[Problem]: Which lines below include "branch"? Copy them all.

[The data]:
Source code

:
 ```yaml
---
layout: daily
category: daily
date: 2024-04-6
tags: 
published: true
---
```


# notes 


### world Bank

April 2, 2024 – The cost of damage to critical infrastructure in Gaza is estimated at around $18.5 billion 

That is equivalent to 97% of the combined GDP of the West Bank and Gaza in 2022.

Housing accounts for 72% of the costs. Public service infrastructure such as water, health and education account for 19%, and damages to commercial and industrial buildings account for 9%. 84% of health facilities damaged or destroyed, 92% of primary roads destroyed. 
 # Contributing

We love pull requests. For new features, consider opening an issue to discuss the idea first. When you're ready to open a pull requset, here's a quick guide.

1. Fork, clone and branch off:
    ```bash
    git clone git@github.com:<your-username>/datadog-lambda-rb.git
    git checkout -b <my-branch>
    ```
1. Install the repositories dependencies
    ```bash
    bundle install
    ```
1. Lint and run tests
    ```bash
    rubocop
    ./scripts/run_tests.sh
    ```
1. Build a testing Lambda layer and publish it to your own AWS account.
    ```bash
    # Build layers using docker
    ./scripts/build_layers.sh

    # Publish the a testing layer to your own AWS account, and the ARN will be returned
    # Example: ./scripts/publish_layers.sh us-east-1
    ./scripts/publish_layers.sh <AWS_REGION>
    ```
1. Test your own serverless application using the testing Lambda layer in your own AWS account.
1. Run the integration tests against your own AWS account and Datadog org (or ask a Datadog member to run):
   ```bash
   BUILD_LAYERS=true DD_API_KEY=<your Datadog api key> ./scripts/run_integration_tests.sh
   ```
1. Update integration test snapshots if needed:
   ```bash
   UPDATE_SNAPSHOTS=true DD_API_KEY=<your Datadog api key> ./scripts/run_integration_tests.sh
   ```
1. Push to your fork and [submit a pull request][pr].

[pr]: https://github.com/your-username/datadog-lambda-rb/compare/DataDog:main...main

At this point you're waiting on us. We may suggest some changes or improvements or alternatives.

---

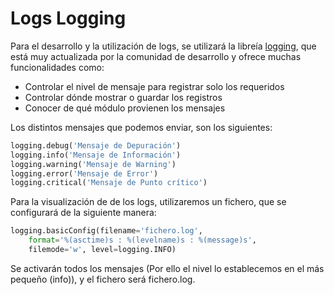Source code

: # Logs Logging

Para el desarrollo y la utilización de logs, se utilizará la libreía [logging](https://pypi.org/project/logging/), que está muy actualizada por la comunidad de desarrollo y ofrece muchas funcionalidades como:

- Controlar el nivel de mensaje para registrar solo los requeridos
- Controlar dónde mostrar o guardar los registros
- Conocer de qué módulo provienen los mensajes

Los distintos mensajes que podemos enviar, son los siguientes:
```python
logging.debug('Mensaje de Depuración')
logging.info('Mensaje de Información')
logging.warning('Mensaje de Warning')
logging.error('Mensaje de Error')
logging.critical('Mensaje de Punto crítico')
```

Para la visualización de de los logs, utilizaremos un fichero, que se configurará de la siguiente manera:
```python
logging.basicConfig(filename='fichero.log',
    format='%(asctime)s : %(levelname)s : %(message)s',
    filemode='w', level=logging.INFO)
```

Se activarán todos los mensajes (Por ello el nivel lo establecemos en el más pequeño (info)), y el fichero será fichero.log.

[Response area]:
1. Fork, clone and branch off:
    git checkout -b <my-branch>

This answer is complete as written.